Requirement: Say how many lines of these entries include the word "subsection", and answer with the number alone.
Start of Given data
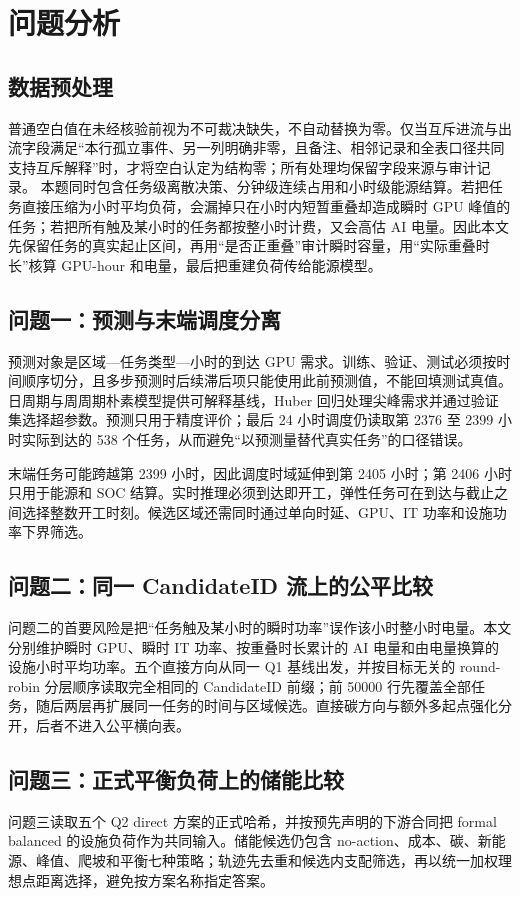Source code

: \section{问题分析}

\subsection{数据预处理}
普通空白值在未经核验前视为不可裁决缺失，不自动替换为零。仅当互斥进流与出流字段满足“本行孤立事件、另一列明确非零，且备注、相邻记录和全表口径共同支持互斥解释”时，才将空白认定为结构零；所有处理均保留字段来源与审计记录。
本题同时包含任务级离散决策、分钟级连续占用和小时级能源结算。若把任务直接压缩为小时平均负荷，会漏掉只在小时内短暂重叠却造成瞬时 GPU 峰值的任务；若把所有触及某小时的任务都按整小时计费，又会高估 AI 电量。因此本文先保留任务的真实起止区间，再用“是否正重叠”审计瞬时容量，用“实际重叠时长”核算 GPU-hour 和电量，最后把重建负荷传给能源模型。

\subsection{问题一：预测与末端调度分离}
预测对象是区域—任务类型—小时的到达 GPU 需求。训练、验证、测试必须按时间顺序切分，且多步预测时后续滞后项只能使用此前预测值，不能回填测试真值。日周期与周周期朴素模型提供可解释基线，Huber 回归处理尖峰需求并通过验证集选择超参数\cite{huber1964robust}。预测只用于精度评价；最后 24 小时调度仍读取第 2376 至 2399 小时实际到达的 538 个任务，从而避免“以预测量替代真实任务”的口径错误。

末端任务可能跨越第 2399 小时，因此调度时域延伸到第 2405 小时；第 2406 小时只用于能源和 SOC 结算。实时推理必须到达即开工，弹性任务可在到达与截止之间选择整数开工时刻。候选区域还需同时通过单向时延、GPU、IT 功率和设施功率下界筛选。

\subsection{问题二：同一 CandidateID 流上的公平比较}
问题二的首要风险是把“任务触及某小时的瞬时功率”误作该小时整小时电量。本文分别维护瞬时 GPU、瞬时 IT 功率、按重叠时长累计的 AI 电量和由电量换算的设施小时平均功率。五个直接方向从同一 Q1 基线出发，并按目标无关的 round-robin 分层顺序读取完全相同的 CandidateID 前缀；前 50000 行先覆盖全部任务，随后两层再扩展同一任务的时间与区域候选。直接碳方向与额外多起点强化分开，后者不进入公平横向表。

\subsection{问题三：正式平衡负荷上的储能比较}
问题三读取五个 Q2 direct 方案的正式哈希，并按预先声明的下游合同把 formal balanced 的设施负荷作为共同输入。储能候选仍包含 no-action、成本、碳、新能源、峰值、爬坡和平衡七种策略；轨迹先去重和候选内支配筛选，再以统一加权理想点距离选择，避免按方案名称指定答案。

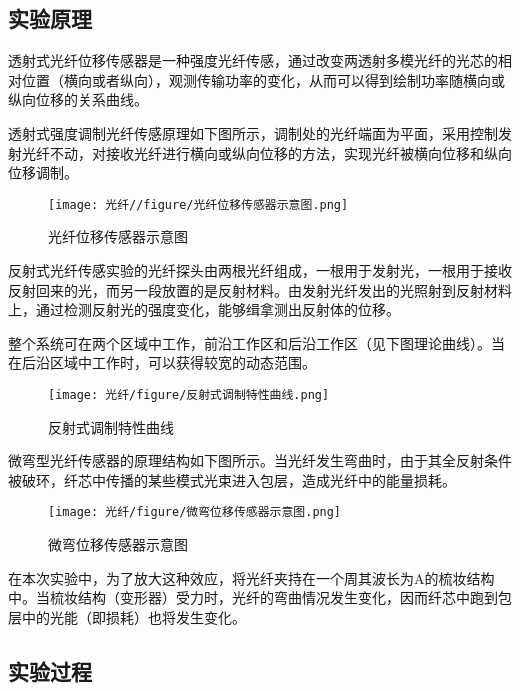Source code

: \documentclass[UTF8]{ctexart}
\begin{document}
\subsection{实验原理}
\par
透射式光纤位移传感器是一种强度光纤传感，通过改变两透射多模光纤的光芯的相对位置（横向或者纵向），观测传输功率的变化，从而可以得到绘制功率随横向或纵向位移的关系曲线。
\par
透射式强度调制光纤传感原理如下图所示，调制处的光纤端面为平面，采用控制发射光纤不动，对接收光纤进行横向或纵向位移的方法，实现光纤被横向位移和纵向位移调制。
\begin{figure}[!h]
    \centering
    \texttt{[image: 光纤//figure/光纤位移传感器示意图.png]}
    \caption{光纤位移传感器示意图}
    \label{img1}
\end{figure}
\vspace{1em}

\par
反射式光纤传感实验的光纤探头由两根光纤组成，一根用于发射光，一根用于接收反射回来的光，而另一段放置的是反射材料。由发射光纤发出的光照射到反射材料上，通过检测反射光的强度变化，能够缉拿测出反射体的位移。
\par
整个系统可在两个区域中工作，前沿工作区和后沿工作区（见下图理论曲线）。当在后沿区域中工作时，可以获得较宽的动态范围。
\begin{figure}[!h]
    \centering
    \texttt{[image: 光纤/figure/反射式调制特性曲线.png]}
    \caption{反射式调制特性曲线}
\end{figure}
\vspace{1em}

\par
微弯型光纤传感器的原理结构如下图所示。当光纤发生弯曲时，由于其全反射条件被破环，纤芯中传播的某些模式光束进入包层，造成光纤中的能量损耗。
\begin{figure}[!h]
    \centering
    \texttt{[image: 光纤/figure/微弯位移传感器示意图.png]}
    \caption{微弯位移传感器示意图}
\end{figure}
\par
在本次实验中，为了放大这种效应，将光纤夹持在一个周其波长为A的梳妆结构中。当梳妆结构（变形器）受力时，光纤的弯曲情况发生变化，因而纤芯中跑到包层中的光能（即损耗）也将发生变化。
\vspace{2em}

\subsection{实验过程}
\end{document}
End of Given data
Task solution: 6